── Recorded data ──

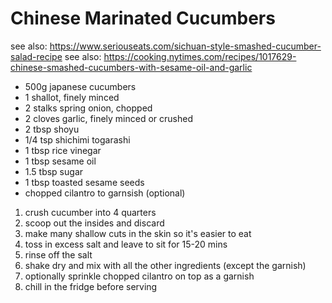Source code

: # Chinese Marinated Cucumbers

see also: https://www.seriouseats.com/sichuan-style-smashed-cucumber-salad-recipe
see also: https://cooking.nytimes.com/recipes/1017629-chinese-smashed-cucumbers-with-sesame-oil-and-garlic

* 500g japanese cucumbers
* 1 shallot, finely minced
* 2 stalks spring onion, chopped
* 2 cloves garlic, finely minced or crushed
* 2 tbsp shoyu
* 1/4 tsp shichimi togarashi
* 1 tbsp rice vinegar
* 1 tbsp sesame oil
* 1.5 tbsp sugar
* 1 tbsp toasted sesame seeds
* chopped cilantro to garnsish (optional)

1. crush cucumber into 4 quarters
2. scoop out the insides and discard
3. make many shallow cuts in the skin so it's easier to eat
4. toss in excess salt and leave to sit for 15-20 mins
5. rinse off the salt
6. shake dry and mix with all the other ingredients (except the garnish)
7. optionally sprinkle chopped cilantro on top as a garnish
8. chill in the fridge before serving
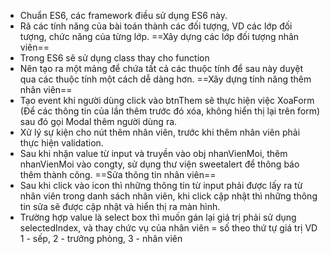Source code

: - Chuẩn ES6, các framework điều sử dụng ES6 này.
- Rã các tính năng của bài toán thành các đối tượng, VD các lớp đối tượng, chức năng của từng lớp.
==Xây dựng các lớp đối tượng nhân viên==
- Trong ES6 sẽ sử dụng class thay cho function 
- Nên tạo ra một mảng để chứa tất cả các thuộc tính để sau này duyệt qua các thuộc tính một cách dễ dàng hơn.
==Xây dựng tính năng thêm nhân viên==
- Tạo event khi người dùng click vào btnThem sẽ thực hiện việc XoaForm (Để các thông tin của lần thêm trước đó xóa, không hiển thị lại trên form) sau đó gọi Modal thêm người dùng ra.
- Xử lý sự kiện cho nút thêm nhân viên, trước khi thêm nhân viên phải thực hiện validation.
- Sau khi nhận value từ input và truyền vào obj nhanVienMoi, thêm nhanVienMoi vào congty, sử dụng thư viện sweetalert để thông báo thêm thành công.
==Sửa thông tin nhân viên==
- Sau khi click vào icon thì những thông tin từ input phải được lấy ra từ nhân viên trong danh sách nhân viên, khi click cập nhật thì những thông tin sửa sẽ được cập nhật và hiển thị ra màn hình.
- Trường hợp value là select box thì muốn gán lại giá trị phải sử dụng selectedIndex, và thay chức vụ của nhân viên = số theo thứ tự giá trị VD 1 - sếp, 2 - trưởng phòng, 3 - nhân viên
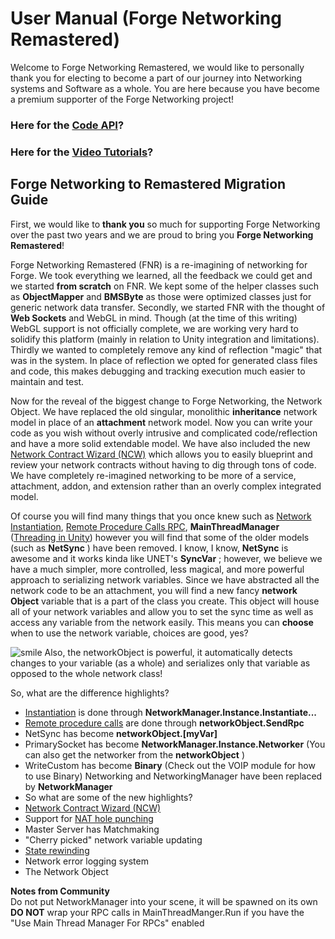 # User Manual (Forge Networking Remastered)

Welcome to Forge Networking Remastered, we would like to personally thank you for electing to become a part of our journey into Networking systems and Software as a whole. You are here because you have become a premium supporter of the Forge Networking project!

### Here for the [Code API](http://forgepowered.com/ForgeNetworkingRemasteredAPI/html/index.html)?

### Here for the [Video Tutorials](https://www.youtube.com/playlist?list=PLm1w78-UUlMIi5Vfwy6ckJQIQMHMT-QS5)?

## Forge Networking to Remastered Migration Guide

First, we would like to **thank you** so much for supporting Forge Networking over the past two years and we are proud to bring you **Forge Networking Remastered**!

Forge Networking Remastered (FNR) is a re-imagining of networking for Forge. We took everything we learned, all the feedback we could get and we started **from scratch** on FNR. We kept some of the helper classes such as **ObjectMapper** and **BMSByte** as those were optimized classes just for generic network data transfer. Secondly, we started FNR with the thought of **Web Sockets** and WebGL in mind. Though (at the time of this writing) WebGL support is not officially complete, we are working very hard to solidify this platform (mainly in relation to Unity integration and limitations). Thirdly we wanted to completely remove any kind of reflection "magic" that was in the system. In place of reflection we opted for generated class files and code, this makes debugging and tracking execution much easier to maintain and test.

Now for the reveal of the biggest change to Forge Networking, the Network Object. We have replaced the old singular, monolithic **inheritance** network model in place of an **attachment** network model. Now you can write your code as you wish without overly intrusive and complicated code/reflection and have a more solid extendable model. We have also included the new [Network Contract Wizard (NCW)](network-contract-wizard-ncw) which allows you to easily blueprint and review your network contracts without having to dig through tons of code. We have completely re-imagined networking to be more of a service, attachment, addon, and extension rather than an overly complex integrated model.

Of course you will find many things that you once knew such as [Network Instantiation](network-instantiation), [Remote Procedure Calls RPC](remote-procedure-calls), **MainThreadManager** ([Threading in Unity](threading-in-unity)) however you will find that some of the older models (such as **NetSync** ) have been removed. I know, I know, **NetSync** is awesome and it works kinda like UNET's **SyncVar** ; however, we believe we have a much simpler, more controlled, less magical, and more powerful approach to serializing network variables. Since we have abstracted all the network code to be an attachment, you will find a new fancy **network Object** variable that is a part of the class you create. This object will house all of your network variables and allow you to set the sync time as well as access any variable from the network easily. This means you can **choose** when to use the network variable, choices are good, yes?

![smile](https://raw.githubusercontent.com/BeardedManStudios/ForgeNetworkingRemastered/develop/docs/mkdocs/docs/images/smile.png "Smile") Also, the networkObject is powerful, it automatically detects changes to your variable (as a whole) and serializes only that variable as opposed to the whole network class!

So, what are the difference highlights?

* [Instantiation](UnityIntegration/network-instantiation) is done through **NetworkManager.Instance.Instantiate...**
* [Remote procedure calls](NetworkObject/RemoteProcedureCalls/remote-procedure-calls) are done through **networkObject.SendRpc**
* NetSync has become **networkObject.[myVar]**
* PrimarySocket has become **NetworkManager.Instance.Networker** (You can also get the networker from the **networkObject** )
* WriteCustom has become **Binary** (Check out the VOIP module for how to use Binary) Networking and NetworkingManager have been replaced by **NetworkManager**
* So what are some of the new highlights?
* [Network Contract Wizard (NCW)](NetworkContractWizard/network-contract-wizard-ncw)
* Support for [NAT hole punching](nat-hole-punching)
* Master Server has Matchmaking
* "Cherry picked" network variable updating
* [State rewinding](rewinding)
* Network error logging system
* The Network Object

**Notes from Community**  
Do not put NetworkManager into your scene, it will be spawned on its own
**DO NOT** wrap your RPC calls in MainThreadManger.Run if you have the "Use Main Thread Manager For RPCs" enabled
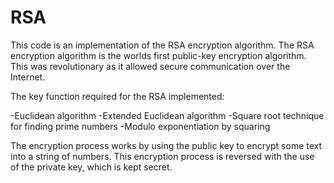 # RSA

This code is an implementation of the RSA encryption algorithm. The RSA encryption algorithm is the worlds first public-key encryption algorithm. 
This was revolutionary as it allowed secure communication over the Internet.  

The key function required for the RSA implemented:

-Euclidean algorithm
-Extended Euclidean algorithm
-Square root technique for finding prime numbers
-Modulo exponentiation by squaring

The encryption process works by using the public key to encrypt some text into a string of numbers. This encryption process is reversed with the use of the private key, which is kept secret. 
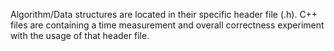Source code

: Algorithm/Data structures are located in their specific header file (.h).
C++ files are containing a time measurement and overall correctness experiment with the usage of that header file.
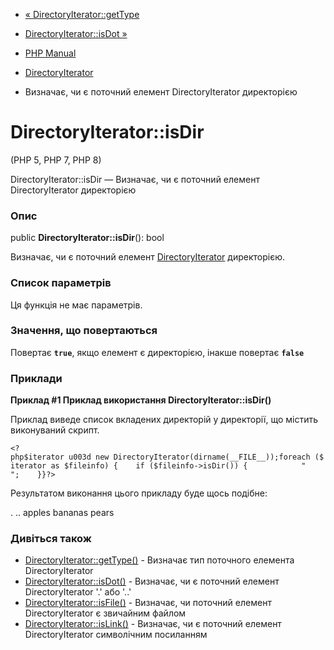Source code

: - [« DirectoryIterator::getType](directoryiterator.gettype.md)
- [DirectoryIterator::isDot »](directoryiterator.isdot.md)

- [PHP Manual](index.md)
- [DirectoryIterator](class.directoryiterator.md)
- Визначає, чи є поточний елемент DirectoryIterator
директорією

# DirectoryIterator::isDir

(PHP 5, PHP 7, PHP 8)

DirectoryIterator::isDir — Визначає, чи є поточний елемент
DirectoryIterator директорією

### Опис

public **DirectoryIterator::isDir**(): bool

Визначає, чи є поточний елемент
[DirectoryIterator](class.directoryiterator.md) директорією.

### Список параметрів

Ця функція не має параметрів.

### Значення, що повертаються

Повертає **`true`**, якщо елемент є директорією, інакше
повертає **`false`**

### Приклади

**Приклад #1 Приклад використання **DirectoryIterator::isDir()****

Приклад виведе список вкладених директорій у директорії, що містить
виконуваний скрипт.

` <?php$iterator u003d new DirectoryIterator(dirname(__FILE__));foreach ($iterator as $fileinfo) {    if ($fileinfo->isDir()) {            "
";    }}?> `

Результатом виконання цього прикладу буде щось подібне:

.
..
apples
bananas
pears

### Дивіться також

- [DirectoryIterator::getType()](directoryiterator.gettype.md) -
Визначає тип поточного елемента DirectoryIterator
- [DirectoryIterator::isDot()](directoryiterator.isdot.md) -
Визначає, чи є поточний елемент DirectoryIterator '.' або
'..'
- [DirectoryIterator::isFile()](directoryiterator.isfile.md) -
Визначає, чи поточний елемент DirectoryIterator є звичайним
файлом
- [DirectoryIterator::isLink()](directoryiterator.islink.md) -
Визначає, чи є поточний елемент DirectoryIterator
символічним посиланням
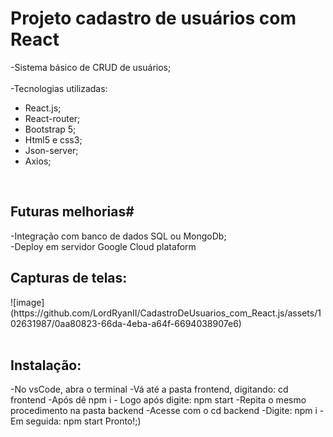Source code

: # Projeto cadastro de usuários com React #
-Sistema básico de CRUD de usuários; <br>
<br>
-Tecnologias utilizadas:<br>
<ul>
      <li>    React.js;</li>
      <li>    React-router; </li>
      <li>    Bootstrap 5; </li>
      <li>    Html5 e css3; </li>
      <li>    Json-server;</li>
      <li>    Axios;  </li>
</ul>
<br> 
<h2>Futuras melhorias#</h2> 
-Integração com banco de dados SQL ou MongoDb; <br>
-Deploy em servidor Google Cloud plataform <br>

<h2> Capturas de telas: </h2>
![image](https://github.com/LordRyanII/CadastroDeUsuarios_com_React.js/assets/102631987/0aa80823-66da-4eba-a64f-6694038907e6)
 <br>

<br>
<h2> Instalação:</h2>
-No vsCode, abra o terminal
-Vá até a pasta frontend, digitando: cd frontend
-Após dê npm i
- Logo após digite: npm start
-Repita o mesmo procedimento na pasta backend
-Acesse com o cd backend
-Digite: npm i
-Em seguida: npm start
Pronto!;)
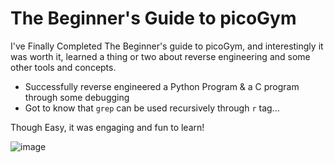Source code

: # The Beginner's Guide to picoGym 

I've Finally Completed The Beginner's guide to picoGym, and interestingly it was worth it, learned a thing or two about reverse engineering and some other tools and concepts.
 - Successfully reverse engineered a Python Program & a C program through some debugging
 - Got to know that `grep` can be used recursively through `r` tag...

Though Easy, it was engaging and fun to learn!

![image](https://github.com/user-attachments/assets/ee5ea6bd-bdc7-4b19-8470-1630f7233fee)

───

In the entries above, find each line with the word "smashed" and copy it.

see also: https://www.seriouseats.com/sichuan-style-smashed-cucumber-salad-recipe
see also: https://cooking.nytimes.com/recipes/1017629-chinese-smashed-cucumbers-with-sesame-oil-and-garlic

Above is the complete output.